On Thursday, Malaysian government officials did not issue any statements confirming the signing of the bilateral memorandum in Dhaka. In addition, Malaysian media accounts of the  MoU signing were based on news reports out of Bangladesh.

A legal immigration route

The MoU will boost the population of Bangladeshi migrants working in Malaysia, where 600,000 Bangladeshis are employed in the construction and plantation sectors.

The government-to-government plan apparently will also offer migrants from Bangladesh a legal route to jobs in Malaysia, rather than them paying human traffickers huge sums of money to smuggle them into the Southeast Asian country in search of work.

“I have to send 20,000 takas (U.S. $250) back home every month because my father has sent me here, taking a loan from my maternal uncle,” Mohammad Shamim, a construction worker in Malaysia’s Selangor state, told BenarNews.

In 2015, hundreds of Bangladeshis were among boatloads of undocumented people who landed on shores in Indonesia and Malaysia after the Thai government launched a crackdown on human trafficking and imposed a naval blockade on smugglers’ vessels.

“Malaysia is one of the big labor markets for Bangladesh after Saudi Arabia. If the recruiters bear the cost of travel, migration would contribute to reduce poverty,” Saiful Haque, president of the Warbe Foundation, an NGO dedicated to the welfare of workers, told BenarNews.

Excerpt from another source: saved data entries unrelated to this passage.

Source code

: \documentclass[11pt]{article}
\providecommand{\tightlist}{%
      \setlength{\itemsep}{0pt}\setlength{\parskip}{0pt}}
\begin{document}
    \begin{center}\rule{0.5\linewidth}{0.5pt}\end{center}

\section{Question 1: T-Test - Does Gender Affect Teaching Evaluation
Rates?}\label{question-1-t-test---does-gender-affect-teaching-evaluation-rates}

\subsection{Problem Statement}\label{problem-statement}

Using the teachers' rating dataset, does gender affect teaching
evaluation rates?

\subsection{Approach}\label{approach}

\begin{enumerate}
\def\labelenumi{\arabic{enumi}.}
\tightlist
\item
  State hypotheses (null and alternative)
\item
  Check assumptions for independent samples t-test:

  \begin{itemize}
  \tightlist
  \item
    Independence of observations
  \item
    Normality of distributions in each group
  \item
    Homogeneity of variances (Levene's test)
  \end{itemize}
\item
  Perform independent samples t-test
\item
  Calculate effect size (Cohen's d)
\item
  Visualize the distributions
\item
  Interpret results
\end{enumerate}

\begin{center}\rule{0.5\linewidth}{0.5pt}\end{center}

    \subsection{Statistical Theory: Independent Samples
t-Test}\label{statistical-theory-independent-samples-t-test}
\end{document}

MoU limits relocation cost

The memorandum signed on Thursday stipulates that employers will pay for travel costs to send Bangladeshi workers to Malaysia, but that these will be capped at 40,000 takas (U.S. $500) per worker, Ihsanul Karim, the press secretary for Bangladeshi Prime Minister Sheikh Hasina, told reporters in Dhaka.

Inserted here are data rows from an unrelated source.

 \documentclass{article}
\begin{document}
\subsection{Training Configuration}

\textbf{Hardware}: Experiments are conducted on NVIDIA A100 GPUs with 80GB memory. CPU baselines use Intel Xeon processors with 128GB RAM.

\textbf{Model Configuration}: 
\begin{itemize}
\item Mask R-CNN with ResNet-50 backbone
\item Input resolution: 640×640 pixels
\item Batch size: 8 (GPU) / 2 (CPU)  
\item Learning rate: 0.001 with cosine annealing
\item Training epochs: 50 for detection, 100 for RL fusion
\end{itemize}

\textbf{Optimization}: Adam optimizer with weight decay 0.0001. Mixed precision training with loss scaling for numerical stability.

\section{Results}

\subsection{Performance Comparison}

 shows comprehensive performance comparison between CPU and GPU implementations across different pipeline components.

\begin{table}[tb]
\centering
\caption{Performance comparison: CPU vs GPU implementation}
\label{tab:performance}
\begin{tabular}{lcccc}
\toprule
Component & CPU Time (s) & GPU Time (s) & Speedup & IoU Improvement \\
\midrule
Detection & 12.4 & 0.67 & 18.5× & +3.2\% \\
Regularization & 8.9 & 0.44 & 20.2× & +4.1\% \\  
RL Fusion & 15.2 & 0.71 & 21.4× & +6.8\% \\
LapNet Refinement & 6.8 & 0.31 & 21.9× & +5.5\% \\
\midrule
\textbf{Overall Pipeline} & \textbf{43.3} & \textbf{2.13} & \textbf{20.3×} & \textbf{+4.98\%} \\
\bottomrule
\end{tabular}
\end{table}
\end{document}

Private recruiting agencies would be involved in the process, Karim said.

BAIRA’s Abul Bashar said Malaysia had closed its labor market to Bangladeshi workers, which in turn caused many migrants to turn to traffickers to smuggle them into Malaysia by sea.

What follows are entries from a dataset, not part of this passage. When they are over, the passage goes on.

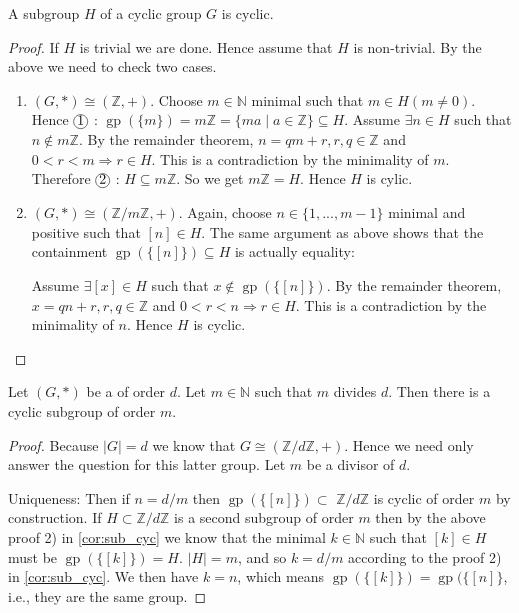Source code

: \documentclass{article}
\newcommand*\circled[1]{\tikz[baseline=(char.base)]{
    \node[shape=circle, draw, inner sep=0.1pt, 
        minimum height=5pt] (char) {\vphantom{1g}#1};}}
\newcommand{\gp}{\operatorname{gp}}
\begin{document}
\begin{cora}\label{cor:sub_cyc}
A subgroup  $H$ of a cyclic group  $G$ is cyclic.
\end{cora} 
\begin{proof}If $H$ is trivial  we are done. Hence assume that $H$ is non-trivial. By the above we need to check two cases.
\begin{enumerate}
    \item  $(G, *) \cong(\mathbb{Z},+)$. Choose $m \in \mathbb{N}$ minimal such that $m \in H(m \neq 0) .$ Hence $\circled{1}$ : $\gp(\{m\})=m \mathbb{Z}=\{m a \mid a \in \mathbb{Z}\} \subseteq H .$   Assume  $\exists n \in H$ such that $n \notin m \mathbb{Z} .$ By the remainder theorem, $n=q m+r, r, q \in \mathbb{Z}$ and $0<r<m \Rightarrow r \in H$. This is a contradiction by the minimality of $m$. Therefore $\circled{2}$ : $H\subseteq m \mathbb{Z}$. So we get $m \mathbb{Z}=H$. Hence $H$ is cylic.
\item $(G, *) \cong(\mathbb{Z} / m \mathbb{Z},+)$. Again, choose $n \in \{1,...,m-1\}$ minimal and positive such that $[n] \in H$. The same argument as above shows that the containment $\gp(\{[n]\}) \subseteq H$ is actually equality: 

Assume  $\exists [x] \in H$ such that $x \notin \gp(\{[n]\}) .$ By the remainder theorem, $x=qn+r, r, q \in \mathbb{Z}$ and $0<r<n \Rightarrow r \in H$. This is a contradiction by the minimality of $n$.
Hence $H$ is cyclic.
\end{enumerate}
\end{proof} 

\begin{thma}
Let $(G, *)$ be a  of order $d .$ Let $m \in \mathbb{N}$ such that $m$ divides $d$. Then there is a  cyclic subgroup of order $m$.
\end{thma} 
\begin{proof}
Because $|G|=d$ we know that $G \cong(\mathbb{Z} / d \mathbb{Z},+) .$ Hence we need only answer the question for this latter group. Let $m$ be a divisor of $d$. 

Uniqueness:
Then if $n=d / m$ then $\gp(\{[n]\}) \subset$ $\mathbb{Z} / d \mathbb{Z}$ is cyclic of order $m$ by construction. If $H \subset \mathbb{Z} / d \mathbb{Z}$ is a second subgroup of order $m$ then by the above proof 2) in \cref{cor:sub_cyc} we know that the minimal $k \in \mathbb{N}$ such that $[k] \in H$ must be $\gp(\{[k]\}) = H$. $|H|=m$, and so $k=d / m$ according to the proof 2) in \cref{cor:sub_cyc}. We then have $k=n$, which means $\gp(\{[k]\})=\gp(\{[n]\}$, i.e., they are the same group.
\end{proof} 
\end{document}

“The high migration cost is one of the reasons for the illegal trade in of the workers,” Nazneen Ahmed, an economist at the Bangladesh Institute of Development Studies who specializes in labor, told BenarNews.

“Orderly migration reduces poverty,” Ahmed added.

Bangladesh’s economy is largely dependent on remittances sent home by back to migrant workers. Bangladesh’s expatriate migrant workforce numbers around 9 million people.

In 2015, migrants sent U.S. $15 billion back home, according to the Bureau of Manpower, Employment and Training of Bangladesh.

‘No issue here’

The signing of the MoU came 12 days after Malaysian Deputy Prime Minister Ahmad Zahid Hamidi announced that the government would grant 2 million undocumented foreign workers, who were already in Malaysia, the opportunity to apply for work permits.

Before the memorandum was signed, reports about the plan to bring in up to 1.5 million Bangladeshi drew criticism from Malaysian labor circles.

On Thursday, a state minister in the eastern state of Sabah responded publicly to a message posted on social media that had gone viral and which suggested that Sabah was permitting the entry Bangladeshi workers.

“There is no issue here. The policy still stands not to allow them to come in,” Bernama quoted Siringan Gubat, the state minister of Human Resource Development and Information Technology.

He was referring to a policy announced by the Sabah government three years ago, when the state’s cabinet announced that it was no longer allowing Bangladeshi migrants to work there.

Ahmad Najmi Nasruddin and Suhana Osman contributed to this report.